-------- DATA TO EXAMINE

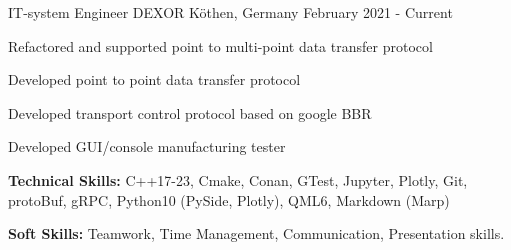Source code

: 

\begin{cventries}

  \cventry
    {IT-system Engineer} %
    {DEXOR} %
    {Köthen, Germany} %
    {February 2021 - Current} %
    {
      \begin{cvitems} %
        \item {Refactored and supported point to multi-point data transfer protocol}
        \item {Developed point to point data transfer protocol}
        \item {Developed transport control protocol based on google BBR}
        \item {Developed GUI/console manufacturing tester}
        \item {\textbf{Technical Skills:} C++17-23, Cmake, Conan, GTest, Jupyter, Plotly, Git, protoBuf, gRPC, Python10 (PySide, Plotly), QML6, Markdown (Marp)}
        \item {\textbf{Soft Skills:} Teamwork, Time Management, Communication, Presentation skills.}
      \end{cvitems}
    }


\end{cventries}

----------------

WHAT IS REQUIRED: In the entries above, find each line with the string "transfer" and copy it.

ANSWER BOX:
        \item {Refactored and supported point to multi-point data transfer protocol}
        \item {Developed point to point data transfer protocol}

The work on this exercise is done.